Assuming we live in a world with no color – what are the odds of seeing a multi-colored rainbow? Because I saw one today!
Tom Fuller,
The data with the seasonal signal removed shows some variation around the secular trend. Most of this variation is related to changes in average sea surface temperature. Some portion of the variation probably is due to changes in the emissions of CO2, but you can’t see it because the natural variation swamps that signal. Lets say that the average year-on-year increase due to emissions is 2 ppm. If there is a terrible global recession, then we might expect to see a short term 5% to 10% drop in emissions… Corresponding to about 0.1 to 0.2 ppm per year less rate of growth during the recession, but the natural variation is probably >5 times larger. So the signal is there, but hard to see.
.
If you adjusted the Mauna Loa trend based on how the sea surface temperature changes over time (I did this once a long time ago) then it might be possible to see the influence of things like recessions.
Thanks, SteveF. Appreciate the answer.
‘Yancey Ward (Comment #99442)
July 12th, 2012 at 2:29 pm
“if one had started in 1895 and decided to calculate the odds that one would see at least one 13 month stretch by June 2012 that had every month in the top 1/3- what would those odds be?”
One. The first 13 month period would be both a high and low record by definition.
Alan–
That said, I don’t think you can define the top 1/3rd of the distribution over 0 years. The way this is worded, you can’t really do the problem until month 16. In month 16, you have 3 months prior to the final 13 months. So, then the questions is: What’s the chances that months 4-16 will be higher than two of the months in (1-3).
Ok… maybe you can start in month 14. In that case, the question is: What’s the odd month 1 will be lower than every month from (2-14) ? Or put another way, what’s the odd month 1 will have been the lowest temperature out of 14. If the noise is white, that’s 1 in 14.
Why my head hurts.
The latest 13 month streak beat what odds over the last 116 years?
This is still fundamentally an abuse of probability due to the mass of information you leave out, as I pointed out on another thread.
For example, solve the following problem:
What is the probability that someone will win the lottery? Answer, say, 1 in 40 million.
What is the probability that someone will win the lottery AND 1 million people will not? Pretty low.
The context of this problem is of the latter type. Your work and that of others commenting on it is fatally incorrect for that reason.
WM Briggs is the only blogger who seems to understand this.
Gekko
Please read the paragraph beginning
It’s referring to the effect you are pointing to.
Lucia,
But you persist in stating a (range) of quantified probabilities.
The effect I (and I will accept you) are talking about means I could equally validly state the probability is 1 in 2.
It is exactly the same trap that creationists fall into when they attempt to (ab)use probability to prove their model is correct. A treat, identical to yours, applied to the evolution of intelligent life would come up with probabilities of 1 in gazillions and they then claim such an unlikely event under the evolution model means there must be a creator.

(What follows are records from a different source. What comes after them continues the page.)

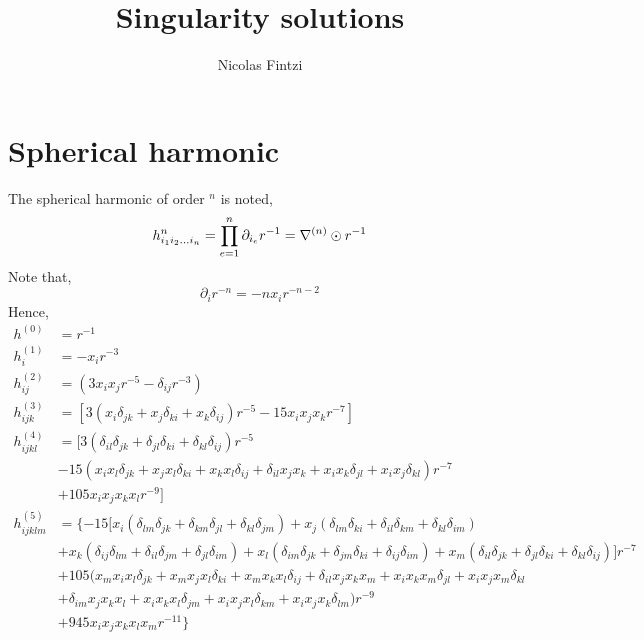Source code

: \documentclass[12pt]{My_preprint}
\title{
    Singularity solutions
    }
\author[1,2]{Nicolas Fintzi}
\newcommand{\ii}{\delta}
\begin{document}
\maketitle

\begin{abstract}
\end{abstract}

\section{Spherical harmonic}
The spherical harmonic of order $^n$ is noted,
\begin{equation}
    h^{n}_{i_1i_2\ldots i_n}
    =
    \prod_{e=1}^{n}
    \partial_{i_e}
    r^{-1}
    = \mathbf{\nabla}^{(n)}
    \odot 
    r^{-1}
\end{equation}
Note that, 
\begin{equation}
    \partial_i r^{-n}
    =
    - n
    x_i r^{-n-2}
\end{equation}
Hence, 
\begin{align*}
    h^{(0)} &= r^{-1}\\
    h^{(1)}_i &= - x_i r^{-3}\\
    h^{(2)}_{ij} &= (3 x_i x_j r^{-5} - \ii_{ij} r^{-3})\\
    h^{(3)}_{ijk} &= [3 (x_i \ii_{jk} + x_j \ii_{ki} + x_k \ii_{ij})r^{-5} - 15 x_ix_jx_k r^{-7}]\\
    h^{(4)}_{ijkl} &= [
    3 (\ii_{il} \ii_{jk} + \ii_{jl} \ii_{ki} + \ii_{kl} \ii_{ij})r^{-5} \\
    &- 15 (x_ix_l  \ii_{jk} + x_jx_l  \ii_{ki} + x_k x_l \ii_{ij} + \ii_{il}x_jx_k+ x_i x_k\ii_{jl}+x_ix_j\ii_{kl}) r^{-7}\\
    &+ 105  x_ix_jx_kx_l r^{-9}
    ]\\
    h^{(5)}_{ijklm} &= \{
    - 15 [
        x_i ( \ii_{lm} \ii_{jk}+\ii_{km}\ii_{jl}+\ii_{kl}\ii_{jm}) 
        + x_j ( \ii_{lm}\ii_{ki}+\ii_{il}\ii_{km}+\ii_{kl}\ii_{im})\\
        &+ x_k (\ii_{ij}\ii_{lm}+\ii_{il}\ii_{jm} +\ii_{jl}\ii_{im})
        + x_l (\ii_{im} \ii_{jk}+ \ii_{jm}\ii_{ki}+\ii_{ij}\ii_{im})
        + x_m (\ii_{il} \ii_{jk} + \ii_{jl} \ii_{ki} + \ii_{kl} \ii_{ij})
     ] r^{-7} \\
    &+ 105  (x_mx_ix_l  \ii_{jk} + x_m x_jx_l  \ii_{ki} + x_m x_k x_l\ii_{ij} + \ii_{il}x_jx_kx_m + x_i x_kx_m\ii_{jl}+x_ix_jx_m \ii_{kl}\\
    &+ \ii_{im}x_jx_kx_l+x_ix_kx_l\ii_{jm}+x_ix_jx_l\ii_{km}+x_ix_jx_k\ii_{lm}) r^{-9}\\
    &+ 945  x_ix_jx_kx_lx_m r^{-11}
    \} \\
\end{align*}
\end{document}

We know, however the probability is 1 ( as we exist) and we know that ex ante the probability of it happening again unquantifiable, but much much higher than estimated because of the information left out of the calculation (eons of time, billions of galaxies, gazillions of stars etc.)
It’s a Bayesian thing. The best bloggers have refused to play the number game and pointed out the fatal conceptual flaw in even trying to quantify probabilities in this case.
I wish you had.
“We know, however the probability is 1 ( as we exist)”
That doesn’t sound right.
Bugs,
It happened hence 1.
The probability of it happening again is something else
Gekko
Sure. There’s nothing wrong with the exercise.
Yes. And now we’ve done the calculation and when it happens again in a few years, it will be retrospective, not picking. That’s why there is nothing wrong with the exercise.
There isn’t even anything conceptually wrong with trying to estimate the probability of evolution. One might want to estimate the chances we’d find life on other planets and so on. But it’s difficult to do the problem right but that doesn’t make it wrong to try.
Other non-creationists get different numbers. There is nothing wrong with the idea of getting an estimate. The problem is– how do you identify what must happen and how do you even begin to estimate the probability of individual sub events? It’s hard.
Lucia, I think Gekko is generally right here.
If you do the analysis retrospectively (assuming N is large enough) you can always find events that are at the +2σ, by chance even +3σ or higher, if you make N large enough.
Let’s look at it this way, the US is 2% of the world’s surface area. That means there’s 50 “United States” in the world in terms of surface area.
Climate mitigation advocates are willing to use extreme weather from a single month to point to a particular outcome. And how many different variables are there that they examine? Temperature (really two outcomes, because cold apparently is evidence for
global warmingclimate disruption), precipitation (two again, drought and flooding), that is we use the double sided distribution for temperature and precipitation. Stopping there to make the point… “4” outcomes from two variables. So in a year N = 12*50*2 = 1200… there will be 30 +2σ extreme events (remember we’re using the double-sided distribution here) and 4 +3σ events in any given month, 300 +2σ, 40 +3σ, and roughly 1 +4σ event in a decade.Now I agree with you, it’s useful to evaluate the probability of it happening again, and we can conclude from chance it won’t happen again in our lifetime. But the statistic itself came from data mining, the chance finding an anomalous result is virtually 100%. Next time, it’ll just be a different statistic.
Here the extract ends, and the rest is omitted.